Assignment:
Write every line below out again exactly, images omitted.

Document images with source code:
------------

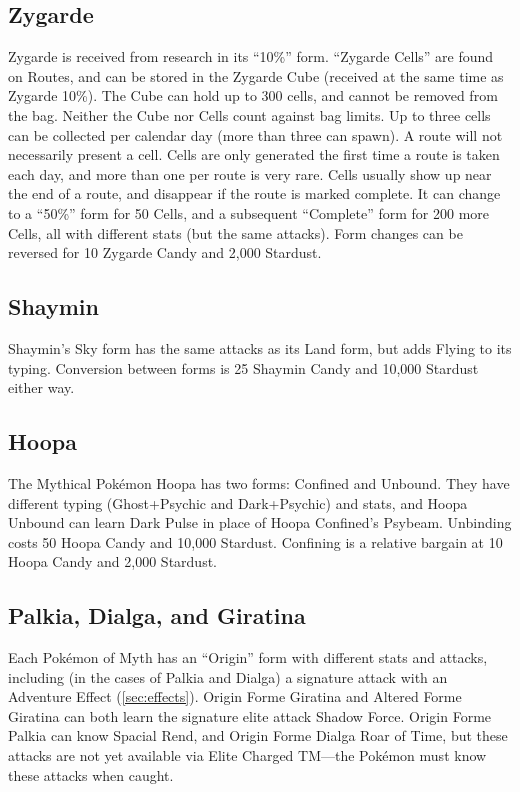 \subsection{Zygarde\label{sec:zygarde}}
Zygarde is received from research in its ``10\%'' form.
``Zygarde Cells'' are found on Routes, and can be stored in the Zygarde Cube
 (received at the same time as Zygarde 10\%).
The Cube can hold up to 300 cells, and cannot be removed from the bag.
Neither the Cube nor Cells count against bag limits.
Up to three cells can be collected per calendar day (more than three can spawn).
A route will not necessarily present a cell.
Cells are only generated the first time a route is taken each day, and more than one per route is very rare.
Cells usually show up near the end of a route, and disappear if the route is marked complete.
It can change to a ``50\%'' form for 50 Cells, and a subsequent ``Complete''
 form for 200 more Cells, all with different stats (but the same attacks).
Form changes can be reversed for 10 Zygarde Candy and 2,000 Stardust.

\subsection{Shaymin}
Shaymin's Sky form has the same attacks as its Land form, but adds Flying to its typing.
Conversion between forms is 25 Shaymin Candy and 10,000 Stardust either way.

\subsection{Hoopa\label{subsec:hoopa}}
The Mythical Pokémon Hoopa has two forms: Confined and Unbound.
They have different typing (Ghost+Psychic and Dark+Psychic) and stats,
  and Hoopa Unbound can learn Dark Pulse in place of Hoopa Confined's Psybeam.
Unbinding costs 50 Hoopa Candy and 10,000 Stardust.
Confining is a relative bargain at 10 Hoopa Candy and 2,000 Stardust.

\subsection{Palkia, Dialga, and Giratina}
Each Pokémon of Myth has an ``Origin'' form with different stats and attacks, including
 (in the cases of Palkia and Dialga) a signature attack with an Adventure Effect (\autoref{sec:effects}).
Origin Forme Giratina and Altered Forme Giratina can both learn the signature elite attack Shadow Force.
Origin Forme Palkia can know Spacial Rend, and Origin Forme Dialga Roar of Time, but these
 attacks are not yet available via Elite Charged TM---the Pokémon must know these
 attacks when caught.

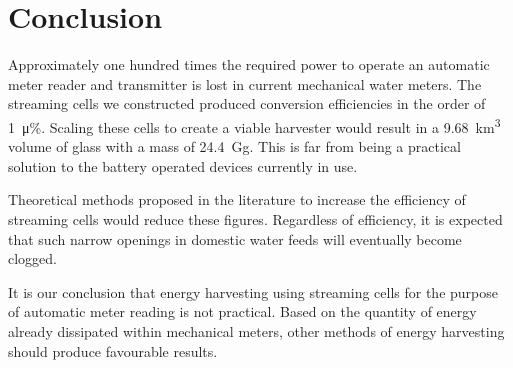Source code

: \documentclass[10pt,final,journal]{IEEEtran}
\begin{document}
    \section{Conclusion}
    \label{sect:conclusion}
    Approximately one hundred times the required power to operate an automatic meter reader and transmitter is lost in current mechanical water meters.
    The streaming cells we constructed produced conversion efficiencies in the order of \SI{1}{\micro\percent}.
    Scaling these cells to create a viable harvester would result in a \SI{9.68}{\cubic\kilo\metre} volume of glass with a mass of \SI{24.4}{\giga\gram}.
    This is far from being a practical solution to the battery operated devices currently in use.

    Theoretical methods proposed in the literature to increase the efficiency of streaming cells would reduce these figures.
    Regardless of efficiency, it is expected that such narrow openings in domestic water feeds will eventually become clogged.

    It is our conclusion that energy harvesting using streaming cells for the purpose of automatic meter reading is not practical.
    Based on the quantity of energy already dissipated within mechanical meters, other methods of energy harvesting should produce favourable results.
    
    
\end{document}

------------

Answer to this exercise:
 \subsection{Zygarde\label{sec:zygarde}}
Zygarde is received from research in its ``10\%'' form.
``Zygarde Cells'' are found on Routes, and can be stored in the Zygarde Cube
 (received at the same time as Zygarde 10\%).
The Cube can hold up to 300 cells, and cannot be removed from the bag.
Neither the Cube nor Cells count against bag limits.
Up to three cells can be collected per calendar day (more than three can spawn).
A route will not necessarily present a cell.
Cells are only generated the first time a route is taken each day, and more than one per route is very rare.
Cells usually show up near the end of a route, and disappear if the route is marked complete.
It can change to a ``50\%'' form for 50 Cells, and a subsequent ``Complete''
 form for 200 more Cells, all with different stats (but the same attacks).
Form changes can be reversed for 10 Zygarde Candy and 2,000 Stardust.

\subsection{Shaymin}
Shaymin's Sky form has the same attacks as its Land form, but adds Flying to its typing.
Conversion between forms is 25 Shaymin Candy and 10,000 Stardust either way.

\subsection{Hoopa\label{subsec:hoopa}}
The Mythical Pokémon Hoopa has two forms: Confined and Unbound.
They have different typing (Ghost+Psychic and Dark+Psychic) and stats,
  and Hoopa Unbound can learn Dark Pulse in place of Hoopa Confined's Psybeam.
Unbinding costs 50 Hoopa Candy and 10,000 Stardust.
Confining is a relative bargain at 10 Hoopa Candy and 2,000 Stardust.

\subsection{Palkia, Dialga, and Giratina}
Each Pokémon of Myth has an ``Origin'' form with different stats and attacks, including
 (in the cases of Palkia and Dialga) a signature attack with an Adventure Effect (\autoref{sec:effects}).
Origin Forme Giratina and Altered Forme Giratina can both learn the signature elite attack Shadow Force.
Origin Forme Palkia can know Spacial Rend, and Origin Forme Dialga Roar of Time, but these
 attacks are not yet available via Elite Charged TM---the Pokémon must know these
 attacks when caught.

Source code

: \documentclass[10pt,final,journal]{IEEEtran}
\begin{document}
    \section{Conclusion}
    \label{sect:conclusion}
    Approximately one hundred times the required power to operate an automatic meter reader and transmitter is lost in current mechanical water meters.
    The streaming cells we constructed produced conversion efficiencies in the order of \SI{1}{\micro\percent}.
    Scaling these cells to create a viable harvester would result in a \SI{9.68}{\cubic\kilo\metre} volume of glass with a mass of \SI{24.4}{\giga\gram}.
    This is far from being a practical solution to the battery operated devices currently in use.

    Theoretical methods proposed in the literature to increase the efficiency of streaming cells would reduce these figures.
    Regardless of efficiency, it is expected that such narrow openings in domestic water feeds will eventually become clogged.

    It is our conclusion that energy harvesting using streaming cells for the purpose of automatic meter reading is not practical.
    Based on the quantity of energy already dissipated within mechanical meters, other methods of energy harvesting should produce favourable results.
    
    
\end{document}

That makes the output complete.